Starting a small Tavern in rural Northern California. Barley and Hops Tavern catalogs the trials and tribulations of the restaurant biz, and teaching wine country to love beer.

Wednesday, April 23, 2008

The Dust Settles





Renovation work is grueling. We've put in 10-12 hours per day getting Barley and Hops in shape.

In its former glory, Barley and Hops tavern was a quaint bistro known as Pignoli. Very heavy texturework adorned every wall, and most of the wonderful cedar and redwood was covered in many layers of paint, from the various establishments which have inhabited the restaurant previously.

We've decided to sand down the texture using my (new) collection of power-sanders, ranging from finishers, to my big-ole skil belt sander.

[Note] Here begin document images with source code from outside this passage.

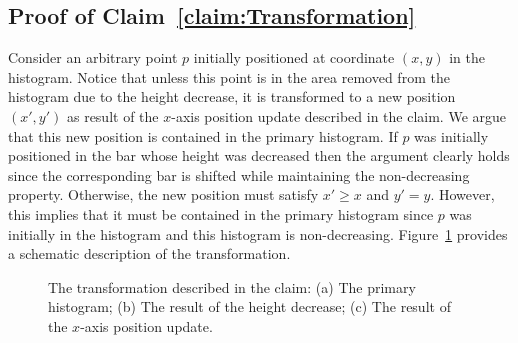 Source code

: \documentclass[11pt]{article}
\theoremstyle{plain}
\theoremstyle{definition}
\begin{document}
\subsection{Proof of Claim~\ref{claim:Transformation}} \label{appsubsec:TransformationProof}
Consider an arbitrary point $p$ initially positioned at coordinate
$(x,y)$ in the histogram. Notice that unless this point is in the
area removed from the histogram due to the height decrease, it is
transformed to a new position $(x',y')$ as result of the $x$-axis
position update described in the claim. We argue that this new
position is contained in the primary histogram. If $p$ was
initially positioned in the bar whose height was decreased then
the argument clearly holds since the corresponding bar is shifted
while maintaining the non-decreasing property. Otherwise, the new
position must satisfy $x' \geq x$ and $y' = y$. However, this
implies that it must be contained in the primary histogram since
$p$ was initially in the histogram and this histogram is
non-decreasing. Figure~\ref{fig:Transformation} provides a
schematic description of the transformation.
\begin{figure}[!hbt]
\centerline{  }
\caption{The transformation described in the claim: (a) The
primary histogram; (b) The result of the height decrease; (c) The
result of the $x$-axis position update.}
\label{fig:Transformation}
\end{figure}
\end{document}
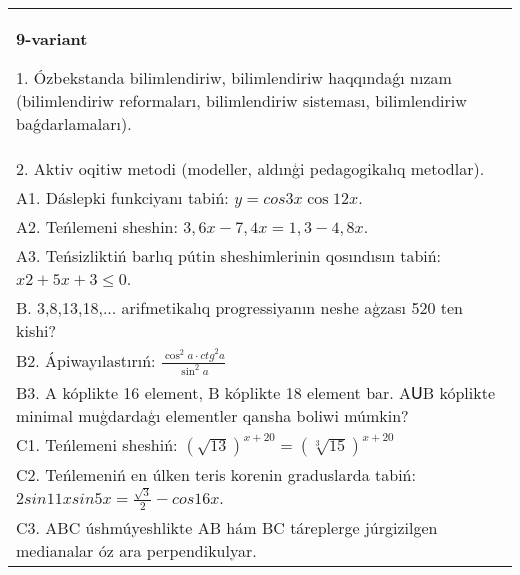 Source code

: \documentclass{article}
\begin{document}
\begin{tabular}{m{17cm}}
\textbf{9-variant}

1. Ózbekstanda bilimlendiriw, bilimlendiriw haqqındaǵı nızam (bilimlendiriw reformaları, bilimlendiriw sisteması, bilimlendiriw baǵdarlamaları). \\
2. Aktiv oqitiw metodi (modeller, aldınģi pedagogikalıq metodlar). \\
A1. Dáslepki funkciyanı tabiń: \(y=cos{3x}\cos{12x}\). \\
A2. Teńlemeni sheshin: \(3,6x - 7,4x = 1,3 - 4,8x\). \\
A3. Teńsizliktiń barlıq pútin sheshimlerinin qosındısın tabiń: \(x2 + 5x + 3 \leq 0\). \\
B. 3,8,13,18,... arifmetikalıq progressiyanın neshe aģzası 520 ten kishi? \\
B2. Ápiwayılastırıń: \(\frac{\cos^{2}a \cdot {ctg}^{2}a}{\sin^{2}a}\) \\
B3. A kóplikte 16 element, B kóplikte 18 element bar. AՍB kóplikte minimal muģdardaģı elementler qansha boliwi múmkin? \\
C1. Teńlemeni sheshiń: \((\sqrt{13}) ^{x + 20} = (\sqrt[3]{15}) ^{x + 20}\) \\
C2. Teńlemeniń en úlken teris korenin graduslarda tabiń: \(2sin11xsin5x = \frac{\sqrt{3}}{2} - cos16x\). \\
C3. ABC úshmúyeshlikte AB hám BC táreplerge júrgizilgen medianalar óz ara perpendikulyar. \\

\end{tabular}
\vspace{1cm}
\end{document}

This task has (mercifully) come to its conclusion, as has the even more arduous one -- stripping the multiple layers of paint off the gorgeous wood staircase, doorframes, and beamwork. This caused a lot of cleanup work (days' worth) and we are now finishing the sandwork on the wood, so that we can oil and laquer it. We've also finished the mudwork (joint compound) on the walls for a much simpler and more tavern-y texture.

We've chosen a very pub pallate of "indian ink" for the wainscoting, and "oak cask" for the walls, to give a warm, inviting feeling. There may also be burgundy accents.

With the dust settled, I can finally put down the very heavy belt sander (lifted skyward with one hand, like atlas on a small scale) and respirator (don't want whitelung) for the simpler dremel for the finish work.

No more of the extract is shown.